Martin Sorrell, the CEO of London-based WPP, is in line for a big pay bump, 60 percent to be exact.
Some WPP Shareholders are bristling at the raise and, according to a report in the Financial Times
, several plan to vote against the increase.
The shareholder revolt prompted Sorrell to defend himself in the pages of FT
. On Wednesday, he penned an op-ed
saying the tenor of the argument over CEO pay appears to have shifted from “undeserving bankers paid for failure and from payment for performance, to what is fair pay.”
“I find the controversy over my compensation deeply disturbing,” he wrote. “The board’s compensation decisions are right because they reward performance, not failure, reject options in favor of a long-term incentive scheme with co-investment and five-year performance periods, and are competitively fair against our big U.S. and French competitors, which we consistently outperform.”

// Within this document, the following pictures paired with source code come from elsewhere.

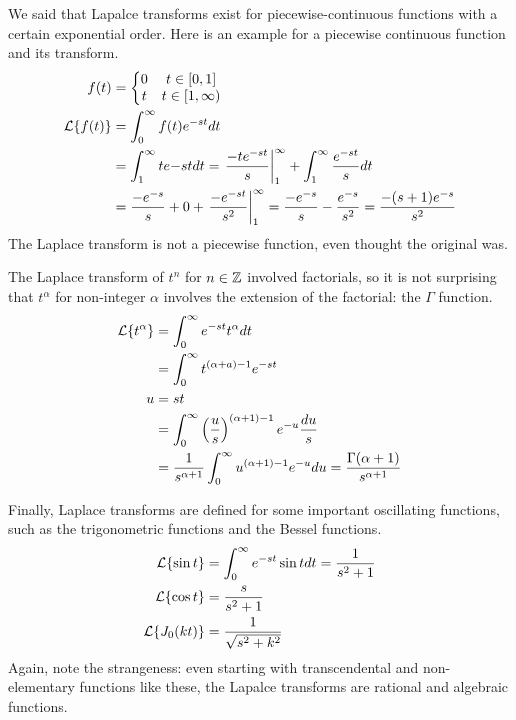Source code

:\documentclass[fleqn,letterpaper]{report}
\begin{document}
\begin{example}
We said that Lapalce transforms exist for piecewise-continuous
functions with a certain exponential order. Here is an
example for a piecewise continuous function and its transform.
\begin{align*}
f(t) & = \left\{ \begin{matrix} 0 & t \in [0,1] \\ t & t \in [1,
\infty) \end{matrix} \right. \\
\mathcal{L} \{ f(t) \} & = \int_0^\infty f(t) e^{-st} dt \\
& = \int_1^\infty te{-st} dt = \left. \frac{-te^{-st}}{s}
\right|_1^\infty + \int_1^\infty \frac{e^{-st}}{s} dt \\
& = \frac{-e^{-s}}{s} + 0 + \left. \frac{-e^{-st}}{s^2}
\right|_1^\infty = \frac{-e^{-s}}{s} - \frac{e^{-s}}{s^2} =
\frac{-(s+1)e^{-s}}{s^2} 
\end{align*} 
The Laplace transform is not a piecewise function, even
thought the original was. 
\end{example}

\begin{example}
The Laplace transform of $t^n$ for $n \in \mathbb{Z}$ involved
factorials, so it is not surprising that $t^\alpha$ for
non-integer $\alpha$ involves the extension of the factorial:
the $\Gamma$ function.
\begin{align*}
\mathcal{L} \{ t^\alpha \} & = \int_0^\infty e^{-st} t^{\alpha} dt \\
& = \int_0^\infty t^{(\alpha + a) - 1} e^{-st} \\
u & = st \\
& = \int_0^\infty \left( \frac{u}{s} \right)^{(\alpha+1)-1}
e^{-u} \frac{du}{s} \\
& = \frac{1}{s^{\alpha +1}} \int_0^\infty u^{(\alpha+ 1)-1}
e^{-u} du = \frac{\Gamma(\alpha +1)}{s^{\alpha +1}}
\end{align*} 
\end{example}

\begin{example}
Finally, Laplace transforms are defined for some important
oscillating functions, such as the trigonometric functions and
the Bessel functions. 
\begin{align*}
\mathcal{L} \{ \sin t \} & = \int_0^\infty e^{-st} \sin t dt = \frac{1}{s^2+1} \\
\mathcal{L} \{ \cos t \} & = \frac{s}{s^2+1} \\
\mathcal{L} \{ J_0(kt) \} & = \frac{1}{\sqrt{s^2 + k^2}}
\end{align*} 
Again, note the strangeness: even starting with transcendental
and non-elementary functions like these, the Lapalce
transforms are rational and algebraic functions.
\end{example}
\end{document}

Worrell also told the British government to tax him if it feels he is paid too much.
According to Business Insider’s Jim Edwards
, the FT
letter suggests Worrell is both “amused and angry” over the debate. “He used the words ‘invidious’ and ‘wounding’ in his op-ed—they're two of his favorite words,” Edward wrote.
WPP is the holding company for a number of advertising agencies, along with several PR firms, including Hill & Knowlton, Ogilvy PR, and Burson-Marsteller.
Considering Sorrell equates his pay package to performance, it’s worth asking whether this titan of PR is outperforming his critics in the court of public opinion.